ABOUT THIS EXERCISE ▸ Every line of the entries below from the one containing "##### Instructions to" to the one containing "1. Pour Soy", both ends included, must be written out exactly. No other line belongs in the answer.
* * * * *
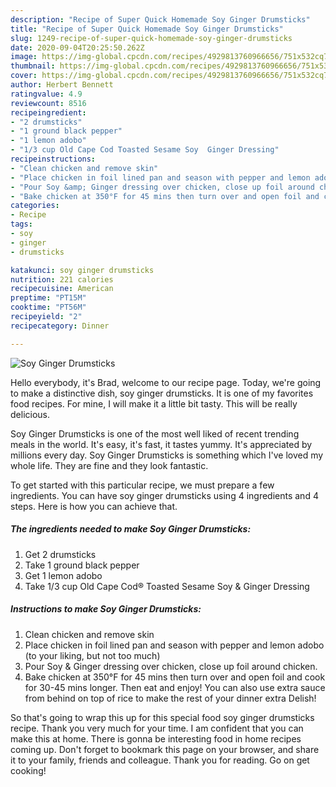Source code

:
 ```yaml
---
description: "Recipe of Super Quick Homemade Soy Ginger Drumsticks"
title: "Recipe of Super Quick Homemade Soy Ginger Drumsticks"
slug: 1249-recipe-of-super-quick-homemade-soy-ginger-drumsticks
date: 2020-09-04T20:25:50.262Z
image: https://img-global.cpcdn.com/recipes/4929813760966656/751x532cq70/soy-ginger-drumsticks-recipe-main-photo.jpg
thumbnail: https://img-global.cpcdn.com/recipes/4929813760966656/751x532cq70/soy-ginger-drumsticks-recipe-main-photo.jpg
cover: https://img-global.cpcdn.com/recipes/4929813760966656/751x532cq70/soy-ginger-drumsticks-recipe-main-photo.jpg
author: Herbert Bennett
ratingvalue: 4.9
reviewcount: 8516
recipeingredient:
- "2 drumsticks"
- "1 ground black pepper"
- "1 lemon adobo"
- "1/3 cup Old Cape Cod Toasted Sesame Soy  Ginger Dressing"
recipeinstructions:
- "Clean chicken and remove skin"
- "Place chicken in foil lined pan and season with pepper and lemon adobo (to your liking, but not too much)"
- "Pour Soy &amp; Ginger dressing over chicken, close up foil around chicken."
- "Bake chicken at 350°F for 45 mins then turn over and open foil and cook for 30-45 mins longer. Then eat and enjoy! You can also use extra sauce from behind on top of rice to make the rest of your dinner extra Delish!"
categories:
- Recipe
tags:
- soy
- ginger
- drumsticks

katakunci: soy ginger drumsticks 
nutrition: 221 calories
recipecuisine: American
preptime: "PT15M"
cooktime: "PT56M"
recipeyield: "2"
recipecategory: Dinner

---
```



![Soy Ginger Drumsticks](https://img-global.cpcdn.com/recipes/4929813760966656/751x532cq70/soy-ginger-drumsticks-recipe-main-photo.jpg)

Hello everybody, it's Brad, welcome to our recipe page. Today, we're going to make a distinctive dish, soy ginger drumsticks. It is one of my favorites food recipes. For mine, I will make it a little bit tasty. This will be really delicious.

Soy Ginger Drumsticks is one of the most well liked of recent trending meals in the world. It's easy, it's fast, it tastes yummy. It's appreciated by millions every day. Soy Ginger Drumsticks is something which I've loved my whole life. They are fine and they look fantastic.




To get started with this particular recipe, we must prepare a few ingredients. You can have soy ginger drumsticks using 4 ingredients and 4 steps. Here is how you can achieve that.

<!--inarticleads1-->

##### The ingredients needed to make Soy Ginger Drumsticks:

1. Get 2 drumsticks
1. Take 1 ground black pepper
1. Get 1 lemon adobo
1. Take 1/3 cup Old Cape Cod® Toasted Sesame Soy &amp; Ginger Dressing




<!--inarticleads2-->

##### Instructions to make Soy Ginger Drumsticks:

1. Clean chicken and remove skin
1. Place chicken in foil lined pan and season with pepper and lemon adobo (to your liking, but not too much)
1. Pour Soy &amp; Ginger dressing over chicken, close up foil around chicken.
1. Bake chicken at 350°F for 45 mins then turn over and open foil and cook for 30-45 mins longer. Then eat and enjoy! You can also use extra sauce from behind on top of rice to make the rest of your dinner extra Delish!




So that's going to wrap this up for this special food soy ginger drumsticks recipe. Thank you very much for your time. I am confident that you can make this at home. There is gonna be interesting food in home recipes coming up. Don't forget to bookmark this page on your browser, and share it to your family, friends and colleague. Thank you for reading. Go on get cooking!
* * * * *
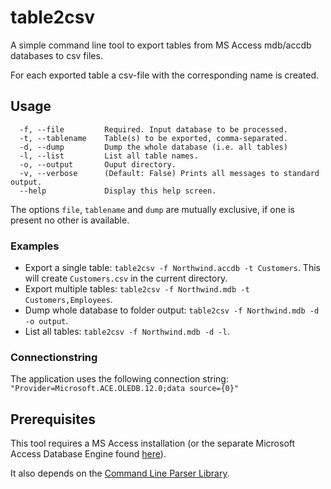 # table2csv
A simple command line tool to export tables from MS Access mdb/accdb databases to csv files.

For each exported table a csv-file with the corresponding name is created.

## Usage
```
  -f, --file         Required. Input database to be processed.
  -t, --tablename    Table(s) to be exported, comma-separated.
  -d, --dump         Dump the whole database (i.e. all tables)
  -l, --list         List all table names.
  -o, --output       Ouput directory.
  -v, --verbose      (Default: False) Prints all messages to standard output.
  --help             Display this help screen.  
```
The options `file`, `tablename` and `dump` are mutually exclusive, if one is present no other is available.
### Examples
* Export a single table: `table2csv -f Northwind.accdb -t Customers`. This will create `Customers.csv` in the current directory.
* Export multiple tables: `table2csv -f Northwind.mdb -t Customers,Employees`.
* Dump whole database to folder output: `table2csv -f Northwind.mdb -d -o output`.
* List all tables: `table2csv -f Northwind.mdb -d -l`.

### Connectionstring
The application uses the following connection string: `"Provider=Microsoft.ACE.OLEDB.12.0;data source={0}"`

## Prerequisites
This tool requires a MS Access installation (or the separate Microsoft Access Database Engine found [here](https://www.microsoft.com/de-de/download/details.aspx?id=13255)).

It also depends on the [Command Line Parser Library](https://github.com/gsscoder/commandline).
* * * * *
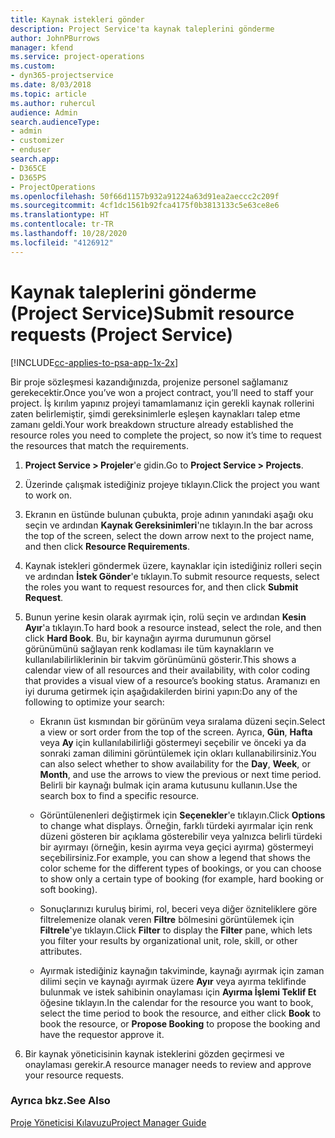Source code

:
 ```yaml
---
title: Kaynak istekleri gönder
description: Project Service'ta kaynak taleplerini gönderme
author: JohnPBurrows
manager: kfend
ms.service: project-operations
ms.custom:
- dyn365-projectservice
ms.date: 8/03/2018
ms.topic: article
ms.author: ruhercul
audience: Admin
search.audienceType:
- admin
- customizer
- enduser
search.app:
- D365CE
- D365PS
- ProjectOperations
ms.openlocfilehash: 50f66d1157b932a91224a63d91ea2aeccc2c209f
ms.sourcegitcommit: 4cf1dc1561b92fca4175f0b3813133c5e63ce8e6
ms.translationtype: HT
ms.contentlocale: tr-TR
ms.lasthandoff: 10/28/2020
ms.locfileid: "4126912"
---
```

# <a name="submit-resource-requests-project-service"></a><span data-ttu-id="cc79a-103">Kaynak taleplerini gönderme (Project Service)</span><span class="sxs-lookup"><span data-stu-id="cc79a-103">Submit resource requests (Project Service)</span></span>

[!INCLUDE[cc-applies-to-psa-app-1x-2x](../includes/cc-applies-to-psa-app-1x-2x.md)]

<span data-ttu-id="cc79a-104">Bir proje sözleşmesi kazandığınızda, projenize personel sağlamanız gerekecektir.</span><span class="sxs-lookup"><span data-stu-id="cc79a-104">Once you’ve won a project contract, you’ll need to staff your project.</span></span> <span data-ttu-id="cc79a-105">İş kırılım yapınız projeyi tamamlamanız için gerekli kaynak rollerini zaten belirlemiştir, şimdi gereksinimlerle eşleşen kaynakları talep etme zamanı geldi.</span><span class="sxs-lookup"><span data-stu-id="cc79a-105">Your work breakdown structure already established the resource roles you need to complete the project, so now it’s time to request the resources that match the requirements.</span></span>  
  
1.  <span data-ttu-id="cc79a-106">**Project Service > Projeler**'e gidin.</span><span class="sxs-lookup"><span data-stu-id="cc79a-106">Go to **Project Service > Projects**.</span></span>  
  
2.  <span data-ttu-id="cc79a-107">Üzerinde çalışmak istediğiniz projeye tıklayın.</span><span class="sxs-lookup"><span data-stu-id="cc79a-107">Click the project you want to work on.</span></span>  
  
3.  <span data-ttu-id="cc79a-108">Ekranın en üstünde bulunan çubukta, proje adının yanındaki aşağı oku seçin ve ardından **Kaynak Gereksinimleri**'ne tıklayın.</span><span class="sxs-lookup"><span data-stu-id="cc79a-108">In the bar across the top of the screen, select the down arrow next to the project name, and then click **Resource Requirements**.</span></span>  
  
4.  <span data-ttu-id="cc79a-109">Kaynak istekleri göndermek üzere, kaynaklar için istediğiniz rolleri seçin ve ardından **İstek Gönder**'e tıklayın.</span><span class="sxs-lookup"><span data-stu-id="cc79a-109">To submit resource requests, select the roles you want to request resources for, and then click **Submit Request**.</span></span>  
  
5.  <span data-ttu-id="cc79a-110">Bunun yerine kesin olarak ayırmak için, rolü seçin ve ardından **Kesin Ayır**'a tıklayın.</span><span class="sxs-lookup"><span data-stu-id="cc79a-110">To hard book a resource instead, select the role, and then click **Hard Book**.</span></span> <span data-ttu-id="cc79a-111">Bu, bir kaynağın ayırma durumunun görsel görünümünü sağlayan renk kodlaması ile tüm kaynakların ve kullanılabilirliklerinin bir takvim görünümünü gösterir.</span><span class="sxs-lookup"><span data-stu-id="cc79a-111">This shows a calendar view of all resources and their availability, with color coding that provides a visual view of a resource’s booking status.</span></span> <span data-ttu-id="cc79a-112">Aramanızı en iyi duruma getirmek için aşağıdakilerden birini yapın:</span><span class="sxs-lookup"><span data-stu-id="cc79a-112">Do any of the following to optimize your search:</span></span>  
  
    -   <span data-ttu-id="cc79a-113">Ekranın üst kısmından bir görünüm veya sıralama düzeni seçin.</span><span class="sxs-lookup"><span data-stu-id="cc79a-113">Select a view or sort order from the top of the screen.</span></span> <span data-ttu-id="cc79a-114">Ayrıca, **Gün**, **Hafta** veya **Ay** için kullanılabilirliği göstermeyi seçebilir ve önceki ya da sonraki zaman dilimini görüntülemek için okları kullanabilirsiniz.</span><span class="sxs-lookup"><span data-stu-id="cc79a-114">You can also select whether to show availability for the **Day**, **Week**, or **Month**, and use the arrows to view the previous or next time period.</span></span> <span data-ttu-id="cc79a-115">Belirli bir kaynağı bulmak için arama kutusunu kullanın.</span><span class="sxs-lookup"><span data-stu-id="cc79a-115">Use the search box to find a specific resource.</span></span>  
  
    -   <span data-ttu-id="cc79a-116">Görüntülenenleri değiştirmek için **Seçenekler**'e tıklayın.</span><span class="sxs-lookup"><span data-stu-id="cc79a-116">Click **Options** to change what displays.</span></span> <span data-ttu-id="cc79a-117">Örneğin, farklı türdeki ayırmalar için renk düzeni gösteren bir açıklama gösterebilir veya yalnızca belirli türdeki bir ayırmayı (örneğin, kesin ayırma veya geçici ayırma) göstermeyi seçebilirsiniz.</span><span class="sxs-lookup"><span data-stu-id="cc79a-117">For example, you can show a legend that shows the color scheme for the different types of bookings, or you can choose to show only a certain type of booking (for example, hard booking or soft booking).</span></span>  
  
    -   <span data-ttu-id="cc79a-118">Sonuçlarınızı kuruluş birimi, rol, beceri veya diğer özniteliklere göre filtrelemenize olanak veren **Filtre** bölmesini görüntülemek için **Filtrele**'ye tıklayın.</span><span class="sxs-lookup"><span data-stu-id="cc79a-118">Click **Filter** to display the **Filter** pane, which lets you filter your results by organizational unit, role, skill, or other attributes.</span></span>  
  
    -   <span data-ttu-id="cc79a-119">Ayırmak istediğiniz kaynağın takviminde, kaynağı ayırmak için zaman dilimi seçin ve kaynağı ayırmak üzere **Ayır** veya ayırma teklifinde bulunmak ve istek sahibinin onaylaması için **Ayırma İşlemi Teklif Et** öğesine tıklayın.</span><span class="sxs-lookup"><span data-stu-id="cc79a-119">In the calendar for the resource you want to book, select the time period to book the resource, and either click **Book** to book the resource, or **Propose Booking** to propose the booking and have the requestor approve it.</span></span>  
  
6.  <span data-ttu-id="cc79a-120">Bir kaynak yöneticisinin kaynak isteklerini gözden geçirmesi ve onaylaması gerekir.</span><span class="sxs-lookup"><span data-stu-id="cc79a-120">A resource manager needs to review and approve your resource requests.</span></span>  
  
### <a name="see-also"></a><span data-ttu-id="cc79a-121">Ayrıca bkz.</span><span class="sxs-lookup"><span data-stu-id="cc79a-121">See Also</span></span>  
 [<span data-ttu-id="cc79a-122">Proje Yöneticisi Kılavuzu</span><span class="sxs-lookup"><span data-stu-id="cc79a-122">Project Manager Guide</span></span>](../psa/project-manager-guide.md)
* * * * *
ANSWER ▸
##### Instructions to make Soy Ginger Drumsticks:

1. Clean chicken and remove skin
1. Place chicken in foil lined pan and season with pepper and lemon adobo (to your liking, but not too much)
1. Pour Soy &amp; Ginger dressing over chicken, close up foil around chicken.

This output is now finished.